───── MATERIAL FOR THIS EXERCISE
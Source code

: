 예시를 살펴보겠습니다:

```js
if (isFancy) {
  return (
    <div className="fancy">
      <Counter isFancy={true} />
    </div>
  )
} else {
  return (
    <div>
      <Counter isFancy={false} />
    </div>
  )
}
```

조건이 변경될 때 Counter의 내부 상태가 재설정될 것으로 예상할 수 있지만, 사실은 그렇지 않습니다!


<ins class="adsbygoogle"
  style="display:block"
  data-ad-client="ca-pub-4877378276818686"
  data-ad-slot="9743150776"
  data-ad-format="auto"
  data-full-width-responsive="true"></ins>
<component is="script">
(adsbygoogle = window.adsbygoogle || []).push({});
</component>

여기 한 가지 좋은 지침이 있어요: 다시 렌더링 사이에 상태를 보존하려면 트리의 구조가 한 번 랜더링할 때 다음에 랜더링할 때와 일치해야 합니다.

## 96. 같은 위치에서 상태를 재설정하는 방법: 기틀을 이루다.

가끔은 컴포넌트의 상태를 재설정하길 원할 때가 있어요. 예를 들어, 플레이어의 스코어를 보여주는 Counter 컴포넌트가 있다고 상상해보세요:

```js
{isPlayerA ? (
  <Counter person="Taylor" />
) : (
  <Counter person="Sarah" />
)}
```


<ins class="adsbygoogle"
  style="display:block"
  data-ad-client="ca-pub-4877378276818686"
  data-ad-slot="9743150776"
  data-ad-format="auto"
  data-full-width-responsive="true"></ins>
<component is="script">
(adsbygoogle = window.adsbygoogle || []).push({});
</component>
──────────
• EXERCISE AIM: Beginning with the line in which "조건이 변경될 때 Counter의" appears, set down each line through the last one in the listing, unchanged and with no extras.

• RESULT OF THIS EXERCISE:
조건이 변경될 때 Counter의 내부 상태가 재설정될 것으로 예상할 수 있지만, 사실은 그렇지 않습니다!


<ins class="adsbygoogle"
  style="display:block"
  data-ad-client="ca-pub-4877378276818686"
  data-ad-slot="9743150776"
  data-ad-format="auto"
  data-full-width-responsive="true"></ins>
<component is="script">
(adsbygoogle = window.adsbygoogle || []).push({});
</component>

여기 한 가지 좋은 지침이 있어요: 다시 렌더링 사이에 상태를 보존하려면 트리의 구조가 한 번 랜더링할 때 다음에 랜더링할 때와 일치해야 합니다.

## 96. 같은 위치에서 상태를 재설정하는 방법: 기틀을 이루다.

가끔은 컴포넌트의 상태를 재설정하길 원할 때가 있어요. 예를 들어, 플레이어의 스코어를 보여주는 Counter 컴포넌트가 있다고 상상해보세요:

```js
{isPlayerA ? (
  <Counter person="Taylor" />
) : (
  <Counter person="Sarah" />
)}
```


<ins class="adsbygoogle"
  style="display:block"
  data-ad-client="ca-pub-4877378276818686"
  data-ad-slot="9743150776"
  data-ad-format="auto"
  data-full-width-responsive="true"></ins>
<component is="script">
(adsbygoogle = window.adsbygoogle || []).push({});
</component>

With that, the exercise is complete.